Task to carry out =>
For each line below that includes the string "website", show the whole line.

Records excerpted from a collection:
----

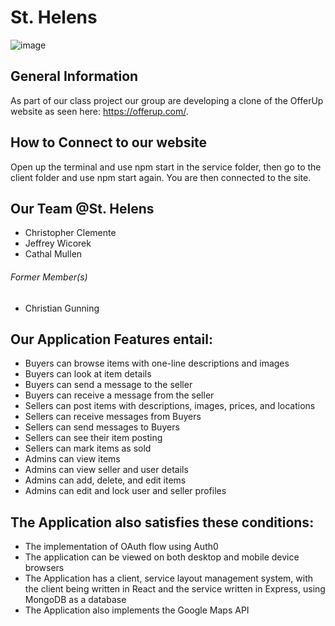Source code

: # St. Helens
![image](https://user-images.githubusercontent.com/60242692/112396000-a7176280-8cbc-11eb-8484-19f93cef43dd.png)

## General Information
As part of our class project our group are developing a clone of the OfferUp
website as seen here: https://offerup.com/. 

## How to Connect to our website
Open up the terminal and use npm start in the service folder, then go to the client folder and use npm start again.
You are then connected to the site.

## Our Team @St. Helens
* Christopher Clemente
* Jeffrey Wicorek
* Cathal Mullen
###### Former Member(s)
* Christian Gunning

## Our Application Features entail:
* Buyers can browse items with one-line descriptions and images
* Buyers can look at item details
* Buyers can send a message to the seller
* Buyers can receive a message from the seller
* Sellers can post items with descriptions, images, prices, and locations
* Sellers can receive messages from Buyers
* Sellers can send messages to Buyers
* Sellers can see their item posting
* Sellers can mark items as sold
* Admins can view items
* Admins can view seller and user details
* Admins can add, delete, and edit items
* Admins can edit and lock user and seller profiles

## The Application also satisfies these conditions:
* The implementation of OAuth flow using Auth0
* The application can be viewed on both desktop and mobile device browsers
* The Application has a client, service layout management system, with the client being written in React
 and the service written in Express, using MongoDB as a database
* The Application also implements the Google Maps API
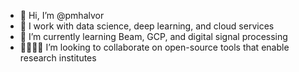 - 👋 Hi, I’m @pmhalvor
- 💼 I work with data science, deep learning, and cloud services
- 🌱 I’m currently learning Beam, GCP, and digital signal processing 
- 🫱🏻‍🫲🏾 I’m looking to collaborate on open-source tools that enable research institutes 

<!---
pmhalvor/pmhalvor is a ✨ special ✨ repository because its `README.md` (this file) appears on your GitHub profile.
You can click the Preview link to take a look at your changes.
--->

----

Your response =>
website as seen here: https://offerup.com/. 
## How to Connect to our website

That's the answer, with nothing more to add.